参議院議員になってからも、15日は高知市高知県護国神社に参拝していたが、今年は台風10号が直撃するので参拝を取り止めた。

昨夜、台風の進路を確認する為に時々テレビを見ていたが、15日午前0時40分からNHKで「戦没者は二度死ぬ」という番組が始まったので最後まで見た。この番組は何度か再放送されている。

テニアン島の戦いで家族と共に集団自決をして、偶々生き残った伊藤久夫さん(84歳、福島県在住)の話であった。

今朝の産経新聞1面にも伊藤さんが取り上げられていた。

産経新聞の記事によると、伊藤さん一家は昭和10年2月に製糖の国策会社である南洋興発(株)の社員としてテニアン島に移住した。その時生後100日の伊藤久夫さんも一緒であった。

テレビ番組では、伊藤さんは戦後何度もご遺骨の収容にテニアン島を訪れており、今年は自分が集団自決した洞窟を訪れて、子供のご遺骨も含めて収容する様子が語られていた。

伊藤さんの話では、この洞窟には3家族いたが、それぞれの家族が軍から自決用に渡されていた手榴弾で自決した。それでも死にきれなかった人がいて、半狂乱になった自分の母親がどこからか斧のような物を探してきて、父親が生き残った人々を撲殺した。

自分も頭を殴られて気絶し、妹2人は死んだが自分の両親も含めて3人は生き延びて米軍に保護されたという。

悲惨な話である。

テニアン島の戦い昭和19年1944年7月24日から8月1日までの9日間の戦いであった。
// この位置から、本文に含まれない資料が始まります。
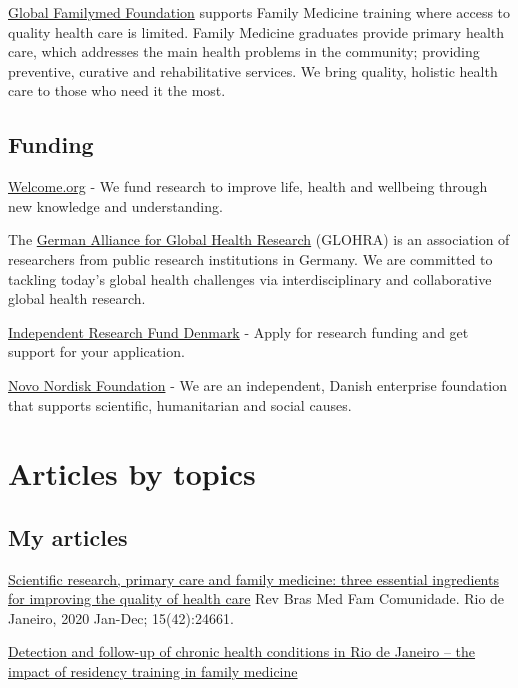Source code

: \documentclass[
  letterpaper,
  DIV=11,
  numbers=noendperiod]{scrreprt}
\begin{document}
\href{https://www.globalfamilymed.org/}{Global Familymed Foundation}
supports Family Medicine training where access to quality health care is
limited. Family Medicine graduates provide primary health care, which
addresses the main health problems in the community; providing
preventive, curative and rehabilitative services. We bring quality,
holistic health care to those who need it the most.

\section{Funding}\label{funding}

\href{https://wellcome.org/research-funding}{Welcome.org} - We fund
research to improve life, health and wellbeing through new knowledge and
understanding.

The \href{https://www.globalhealth.de/about/}{German Alliance for Global
Health Research} (GLOHRA) is an association of researchers from public
research institutions in Germany. We are committed to tackling today's
global health challenges via interdisciplinary and collaborative global
health research.

\href{https://dff.dk/en/apply-for-funding/}{Independent Research Fund
Denmark} - Apply for research funding and get support for your
application.

\href{https://novonordiskfonden.dk/en/}{Novo Nordisk Foundation} - We
are an independent, Danish enterprise foundation that supports
scientific, humanitarian and social causes.


\chapter{Articles by topics}\label{articles-by-topics}

\section{My articles}\label{my-articles}

\href{https://rbmfc.org.br/rbmfc/article/view/2466/1565}{Scientific
research, primary care and family medicine: three essential ingredients
for improving the quality of health care} Rev Bras Med Fam Comunidade.
Rio de Janeiro, 2020 Jan-Dec; 15(42):24661.

\href{https://bmcprimcare.biomedcentral.com/articles/10.1186/s12875-021-01542-5}{Detection
and follow-up of chronic health conditions in Rio de Janeiro -- the
impact of residency training in family medicine}
\end{document}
日本軍守備隊は海軍4110名、陸軍4000名で、その他に南洋興発の社員をはじめ約15,700人の民間人がいたようだ。

陸軍の緒方守備隊長は、民間人の中で3500名の義勇隊を編成したと大本営に連絡しているという。

米軍の戦死者は389名、戦傷者は1856 名とある。

日本人犠牲者の数は未だ確定されていない。8010名の戦死者という記録があるが、民間人の犠牲者数は確定されていない。
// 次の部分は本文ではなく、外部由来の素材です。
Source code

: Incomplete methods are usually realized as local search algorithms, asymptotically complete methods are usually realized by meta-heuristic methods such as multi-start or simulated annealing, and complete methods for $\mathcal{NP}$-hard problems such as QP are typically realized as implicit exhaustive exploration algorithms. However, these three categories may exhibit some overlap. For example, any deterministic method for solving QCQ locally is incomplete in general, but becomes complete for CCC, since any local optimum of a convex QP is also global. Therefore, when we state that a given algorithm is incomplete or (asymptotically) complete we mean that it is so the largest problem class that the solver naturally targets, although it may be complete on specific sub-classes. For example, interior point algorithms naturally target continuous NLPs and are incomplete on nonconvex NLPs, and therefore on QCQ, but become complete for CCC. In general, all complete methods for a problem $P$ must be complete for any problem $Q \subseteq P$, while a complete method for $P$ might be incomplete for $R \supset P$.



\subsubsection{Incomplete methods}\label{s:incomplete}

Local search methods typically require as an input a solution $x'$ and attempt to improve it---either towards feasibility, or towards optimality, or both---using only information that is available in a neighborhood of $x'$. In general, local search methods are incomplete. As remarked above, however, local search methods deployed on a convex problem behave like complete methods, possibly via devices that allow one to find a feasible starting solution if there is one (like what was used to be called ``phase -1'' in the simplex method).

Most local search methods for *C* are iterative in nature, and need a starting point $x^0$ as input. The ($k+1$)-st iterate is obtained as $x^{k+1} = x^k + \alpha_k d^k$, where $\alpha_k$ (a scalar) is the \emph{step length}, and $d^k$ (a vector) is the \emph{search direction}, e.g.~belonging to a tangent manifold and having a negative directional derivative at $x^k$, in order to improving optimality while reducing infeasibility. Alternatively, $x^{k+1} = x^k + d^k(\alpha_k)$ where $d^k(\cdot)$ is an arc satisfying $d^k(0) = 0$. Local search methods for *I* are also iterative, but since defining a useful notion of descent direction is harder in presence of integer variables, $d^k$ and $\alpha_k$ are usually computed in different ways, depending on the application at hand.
戦後約2300名の民間人が日本に帰国しているという記録があるので、約13000名が犠牲になったのであろうか。

先日の自民党戦没者遺骨帰還特命委員会の会合で、会長である尾辻参議院議員テニアン島に初めてご遺骨の収容に行った時に、海岸には沢山のご遺骨が放置されたままであった、という話をこのブログに書いた。
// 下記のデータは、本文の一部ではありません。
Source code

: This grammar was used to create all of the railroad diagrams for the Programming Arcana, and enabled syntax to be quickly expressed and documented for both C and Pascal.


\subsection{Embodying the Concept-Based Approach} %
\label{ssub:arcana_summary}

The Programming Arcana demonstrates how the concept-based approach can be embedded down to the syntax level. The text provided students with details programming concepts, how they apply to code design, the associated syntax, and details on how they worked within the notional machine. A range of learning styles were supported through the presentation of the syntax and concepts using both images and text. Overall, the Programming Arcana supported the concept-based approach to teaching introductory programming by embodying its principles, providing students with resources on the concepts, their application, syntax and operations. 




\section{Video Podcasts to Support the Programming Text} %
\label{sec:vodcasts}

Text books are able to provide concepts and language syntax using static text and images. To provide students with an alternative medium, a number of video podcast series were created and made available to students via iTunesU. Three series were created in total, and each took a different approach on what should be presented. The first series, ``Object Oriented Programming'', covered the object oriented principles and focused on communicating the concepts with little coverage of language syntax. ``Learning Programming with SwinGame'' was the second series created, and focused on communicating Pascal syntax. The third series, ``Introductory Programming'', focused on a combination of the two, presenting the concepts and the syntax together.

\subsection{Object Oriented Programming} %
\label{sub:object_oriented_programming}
テニアン島にはまだ沢山のご遺骨が収容されずに残されているという。

私は自民党の会で、私が特別会員になっているニューギニアポートモレスビー攻略作戦の主力部隊である南海支隊戦友遺族会の活動を通して、米軍とオーストラリア軍にはご遺骨の収容に当たる専門部隊がある。日本には軍隊がないので厚生労働省の援護局がその任に当たっているが、ここは遺族の生活支援をする部署である。

自衛隊が米・豪の専門部隊と連絡調整をすべきだと発言した。自衛隊にもご遺骨の収容を専門にする部署を作る必要があると考えている。

大東亜戦争では約310万人の日本人がお亡くなりになり、そのうち海外での戦没者は約240万人、そのうち約112万人のご遺骨が帰国できていない。

収容可能な地域のご遺骨は全て帰還させるべきである。

国の命令で祖国防衛戦の犠牲になった日本人のご遺骨を、祖国に帰還させることは日本国の義務であると思う。